→ **Task details**
Every line of the entries below that includes "pmatrix" belongs in the answer, copied as written.

→ **Records supplied**
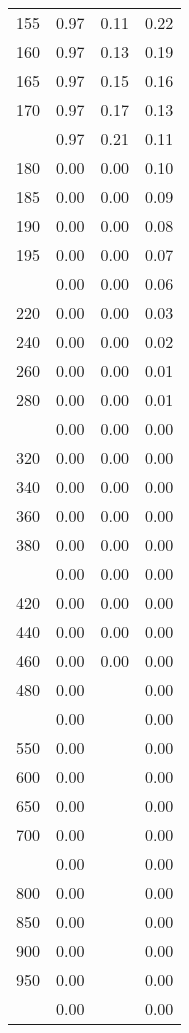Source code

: \begin{table}[ht]
\begin{tabular}{lccc}
  155 & 0.97 & 0.11 & 0.22 \\ 
  160 & 0.97 & 0.13 & 0.19 \\ 
  165 & 0.97 & 0.15 & 0.16 \\ 
  170 & 0.97 & 0.17 & 0.13 \\ 
   \addlinespace
175 & 0.97 & 0.21 & 0.11 \\ 
  180 & 0.00 & 0.00 & 0.10 \\ 
  185 & 0.00 & 0.00 & 0.09 \\ 
  190 & 0.00 & 0.00 & 0.08 \\ 
  195 & 0.00 & 0.00 & 0.07 \\ 
   \addlinespace
200 & 0.00 & 0.00 & 0.06 \\ 
  220 & 0.00 & 0.00 & 0.03 \\ 
  240 & 0.00 & 0.00 & 0.02 \\ 
  260 & 0.00 & 0.00 & 0.01 \\ 
  280 & 0.00 & 0.00 & 0.01 \\ 
   \addlinespace
300 & 0.00 & 0.00 & 0.00 \\ 
  320 & 0.00 & 0.00 & 0.00 \\ 
  340 & 0.00 & 0.00 & 0.00 \\ 
  360 & 0.00 & 0.00 & 0.00 \\ 
  380 & 0.00 & 0.00 & 0.00 \\ 
   \addlinespace
400 & 0.00 & 0.00 & 0.00 \\ 
  420 & 0.00 & 0.00 & 0.00 \\ 
  440 & 0.00 & 0.00 & 0.00 \\ 
  460 & 0.00 & 0.00 & 0.00 \\ 
  480 & 0.00 &  & 0.00 \\ 
   \addlinespace
500 & 0.00 &  & 0.00 \\ 
  550 & 0.00 &  & 0.00 \\ 
  600 & 0.00 &  & 0.00 \\ 
  650 & 0.00 &  & 0.00 \\ 
  700 & 0.00 &  & 0.00 \\ 
   \addlinespace
750 & 0.00 &  & 0.00 \\ 
  800 & 0.00 &  & 0.00 \\ 
  850 & 0.00 &  & 0.00 \\ 
  900 & 0.00 &  & 0.00 \\ 
  950 & 0.00 &  & 0.00 \\ 
   \addlinespace
1000 & 0.00 &  & 0.00 \\ 
   \bottomrule
\end{tabular}
\end{table}
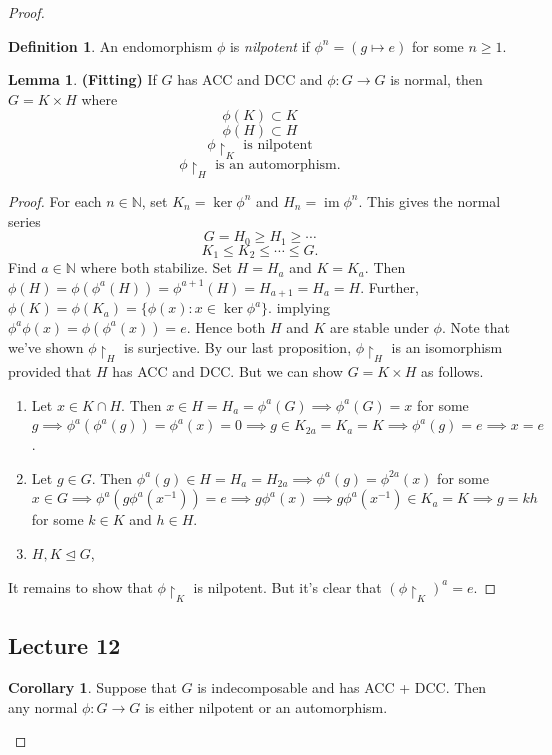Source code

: \documentclass[10pt,letterpaper,cm]{nupset}
\theoremstyle{definition}
\newtheorem*{definition}{Definition}
\newtheorem{corollary}{Corollary}
\newtheorem{lemma}{Lemma}
\newcommand{\N}{\mathbb N}
\newcommand{\1}{\mathbf{1}}
\newcommand{\0}{\vec 0}
\DeclareMathOperator{\im}{im}
\begin{document}
\begin{proof}
\begin{definition}
An endomorphism $\phi$ is \textit{nilpotent} if $\phi^n = (g \mapsto e)$ for some $n\geq 1$.
\end{definition}

\begin{lemma}{\textbf{(Fitting)}}
If $G$ has ACC and DCC and $\phi: G \to G$ is normal, then $G = K \times H$ where $$\phi(K) \subset K$$ $$\phi(H) \subset H$$ $$\phi \restriction_K \text{ is nilpotent}$$ $$\phi \restriction_H \text{ is an automorphism}.$$
\end{lemma}
\begin{proof}
For each $n\in \N$, set $K_n = \ker \phi^n$ and $H_n = \im \phi^n$. This gives the normal series $$G= H_0 \geq H_1 \geq \cdots$$ $$K_1 \leq K_2 \leq \cdots \leq G.$$ Find $a \in \N$ where both stabilize. Set $H = H_a$ and $K = K_a$. Then $\phi(H) = \phi(\phi^a(H)) = \phi^{a+1}(H) = H_{a+1} = H_a = H$. Further, $\phi(K) = \phi(K_a) = \{\phi(x) : x \in \ker \phi^a\}$. implying $\phi^a\phi(x) = \phi(\phi^a(x)) =e$. Hence both $H$ and $K$ are stable under $\phi$. Note that we've shown $\phi \restriction_H$ is surjective. By our last proposition, $\phi \restriction_H$ is an isomorphism provided that $H$ has ACC and DCC. But we can show $G = K \times H$ as follows.
\begin{enumerate}[label=(\alph*)]
\item Let $x \in K \cap H$. Then $x \in H = H_a = \phi^a(G) \implies \phi^a(G) = x$ for some $g \implies \phi^a(\phi^a(g)) = \phi^a(x) =  0 \implies g \in K_{2a} = K_a = K \implies \phi^a(g) = e \implies x =e$. 
\item Let $g \in G$. Then $ \phi^a(g) \in H = H_a = H_{2a} \implies \phi^a(g) = \phi^{2a}(x)$ for some $x\in G \implies \phi^a(g \phi^a(x^{-1})) =e \implies g\phi^a(x) \implies g\phi^a(x^{-1}) \in K_a =K \implies g = kh$ for some $k\in K$ and $h\in H$.
\item $H, K \unlhd G$,
\end{enumerate}
It remains to show that $\phi \restriction_K$ is nilpotent. But it's clear that $(\phi \restriction_K)^a = e$.
\end{proof}

\subsection{Lecture 12}

\begin{corollary} 
Suppose that $G$ is indecomposable and has ACC + DCC. Then any normal $\phi : G \to G$ is either nilpotent or an automorphism.
\end{corollary}


\end{proof}
\end{document}
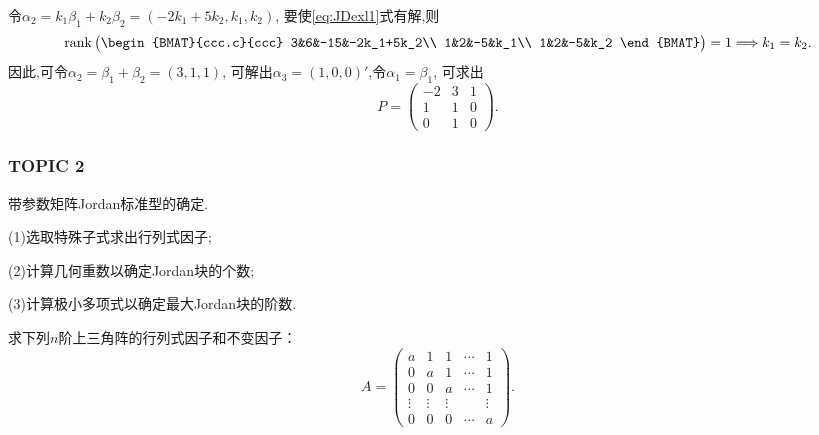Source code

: \begin{solution}
  令$\alpha_2=k_1\beta_1+k_2\beta_2=(-2k_1+5k_2,k_1,k_2)$,
  要使\eqref{eq:JDexl1}式有解,则
  \[ \rank
    \begin{pmatrix}
      \begin{BMAT}{ccc.c}{ccc}
        3&6&-15&-2k_1+5k_2\\
        1&2&-5&k_1\\
        1&2&-5&k_2
      \end{BMAT}
    \end{pmatrix}=1 \Longrightarrow k_1=k_2.  \]
  因此,可令$\alpha_2=\beta_1+\beta_2=(3,1,1)$,
  可解出$\alpha_3=(1,0,0)'$,令$\alpha_1=\beta_1$,
  可求出
  \[P=
    \begin{pmatrix}
      -2&3&1\\
      1&1&0\\
      0&1&0
    \end{pmatrix}.\]
\end{solution}

\subsubsection{TOPIC 2}
带参数矩阵Jordan标准型的确定.

(1)选取特殊子式求出行列式因子;

(2)计算几何重数以确定Jordan块的个数;

(3)计算极小多项式以确定最大Jordan块的阶数.

\begin{example}[教材P303第3题]\label{exl:JDexl2}
  求下列$n$阶上三角阵的行列式因子和不变因子：
  \[ A=\begin{pmatrix}
    a&1&1&\cdots&1\\
    0&a&1&\cdots&1\\
    0&0&a&\cdots&1\\
    \vdots&\vdots&\vdots&&\vdots\\
    0&0&0&\cdots&a
  \end{pmatrix}. \]
\end{example}

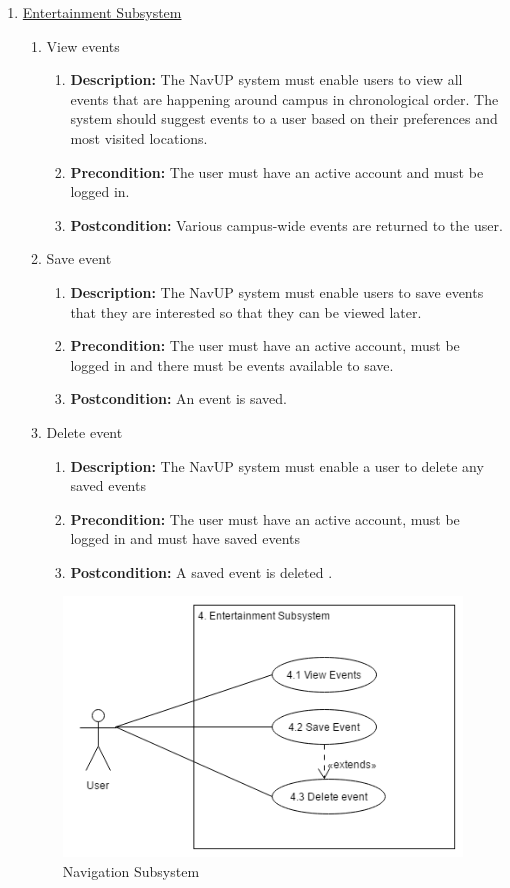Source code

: \documentclass{article}
\begin{document}
\begin{enumerate}
	
	\item \underline{Entertainment Subsystem}
			\begin{enumerate}
		\item View events
		\begin{enumerate}
			\item \textbf{Description:} The NavUP system must enable users to view all events that are happening around campus in chronological order. The system should suggest events to a user based on their preferences and most visited locations.
			\item \textbf{Precondition:} The user must have an active account and must be logged in.
			\item \textbf{Postcondition:} Various campus-wide events are returned to the user.\newline
		\end{enumerate}
		
		\item Save event
		\begin{enumerate}
			\item \textbf{Description:} The NavUP system must enable users to save events that they are interested so that they can be viewed later.
			\item \textbf{Precondition:} The user must have an active account, must be logged in and there must be events available to save.
			\item \textbf{Postcondition:} An event is saved.\newline
		\end{enumerate}
		
		\item Delete event
		\begin{enumerate}
			\item \textbf{Description:} The NavUP system must enable a user to delete any saved events
			\item \textbf{Precondition:} The user must have an active account, must be logged in and must have saved events
			\item \textbf{Postcondition:} A saved event is deleted .\newline
		\end{enumerate}
	\end{enumerate}
	\begin{figure}[h!]
		\includegraphics[scale=0.5]{Entertainment_Subsystem.png}
		\caption{Navigation Subsystem}	
	\end{figure}	
	

\end{enumerate}
\end{document}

→ **The completed task**
    \begin{pmatrix}
    \end{pmatrix}=1 \Longrightarrow k_1=k_2.  \]
    \begin{pmatrix}
    \end{pmatrix}.\]
  \[ A=\begin{pmatrix}
  \end{pmatrix}. \]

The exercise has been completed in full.